Binaries and Strings Length Confusion

I am reading a video file and want to create an Nx Tensors for each frame:

frames = file_contents # list of binaries
  |> Enum.map(fn frame -> 
     Nx.from_binary(frame, {:u, 8}) |> Nx.reshape({h, w, 3})
  end)

The tensor creation works, but the reshaping fails.
The bitstrings I am reading all have a different size according to byte_size, but String.length returns the expected length (width * height * 3 byte) for all frames equally.
The max difference in count between frames according to byte_size is about 7% (ca 42kb).

Questions

  • Why is there such a big difference between something seemingly equal?
  • How do I need to create the tensor, such that I can reshape it?

byte_size is the number of bytes. String.length/1 returns the number of Unicode graphemes in a UTF-8 string.. I’m not sure what your reshaping function is doing, but this is likely related to the cause.

1 Like

What is the difference between binaries and strings.

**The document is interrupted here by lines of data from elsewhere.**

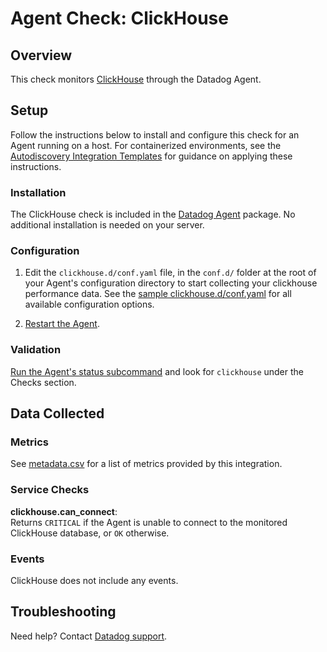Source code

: # Agent Check: ClickHouse

## Overview

This check monitors [ClickHouse][1] through the Datadog Agent.

## Setup

Follow the instructions below to install and configure this check for an Agent running on a host. For containerized environments, see the [Autodiscovery Integration Templates][2] for guidance on applying these instructions.

### Installation

The ClickHouse check is included in the [Datadog Agent][3] package.
No additional installation is needed on your server.

### Configuration

1. Edit the `clickhouse.d/conf.yaml` file, in the `conf.d/` folder at the root of your Agent's configuration directory to start collecting your clickhouse performance data. See the [sample clickhouse.d/conf.yaml][4] for all available configuration options.

2. [Restart the Agent][5].

### Validation

[Run the Agent's status subcommand][6] and look for `clickhouse` under the Checks section.

## Data Collected

### Metrics

See [metadata.csv][7] for a list of metrics provided by this integration.

### Service Checks

**clickhouse.can_connect**:<br>
Returns `CRITICAL` if the Agent is unable to connect to the monitored ClickHouse database, or `OK` otherwise.

### Events

ClickHouse does not include any events.

## Troubleshooting

Need help? Contact [Datadog support][8].

[1]: https://clickhouse.yandex
[2]: https://docs.datadoghq.com/agent/autodiscovery/integrations
[3]: https://docs.datadoghq.com/agent/
[4]: https://github.com/DataDog/integrations-core/blob/master/clickhouse/datadog_checks/clickhouse/data/conf.yaml.example
[5]: https://docs.datadoghq.com/agent/guide/agent-commands/?tab=agentv6#start-stop-and-restart-the-agent
[6]: https://docs.datadoghq.com/agent/guide/agent-commands/?tab=agentv6#agent-status-and-information
[7]: https://github.com/DataDog/integrations-core/blob/master/clickhouse/metadata.csv
[8]: https://docs.datadoghq.com/help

like <<34,34,23,55,>> and “asbvc”
how to convert to either

iex(1)> <<34,34,23,55>>
<<34, 34, 23, 55>>
iex(2)> "asbvc" |> inspect(binaries: :as_binaries)
"<<97, 115, 98, 118, 99>>"

They just aren’t the same thing at all? What does “convert” mean here?

EDIT: Re-reading your question, are you asking just in general about binaries and strings or those specific binaries?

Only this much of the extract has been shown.